The lines to copy from the data below are those that hold the string "template".

┌─ INFORMATION

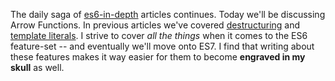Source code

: The daily saga of [es6-in-depth][1] articles continues. Today we'll be discussing Arrow Functions. In previous articles we've covered [destructuring][2] and [template literals][3]. I strive to cover _all the things_ when it comes to the ES6 feature-set -- and eventually we'll move onto ES7\. I find that writing about these features makes it way easier for them to become **engraved in my skull** as well.

[1]: /articles/tagged/es6-in-depth
[2]: /articles/es6-destructuring-in-depth
[3]: /articles/es6-template-strings-in-depth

└─

_ANSWER SPACE_.
: The daily saga of [es6-in-depth][1] articles continues. Today we'll be discussing Arrow Functions. In previous articles we've covered [destructuring][2] and [template literals][3]. I strive to cover _all the things_ when it comes to the ES6 feature-set -- and eventually we'll move onto ES7\. I find that writing about these features makes it way easier for them to become **engraved in my skull** as well.
[3]: /articles/es6-template-strings-in-depth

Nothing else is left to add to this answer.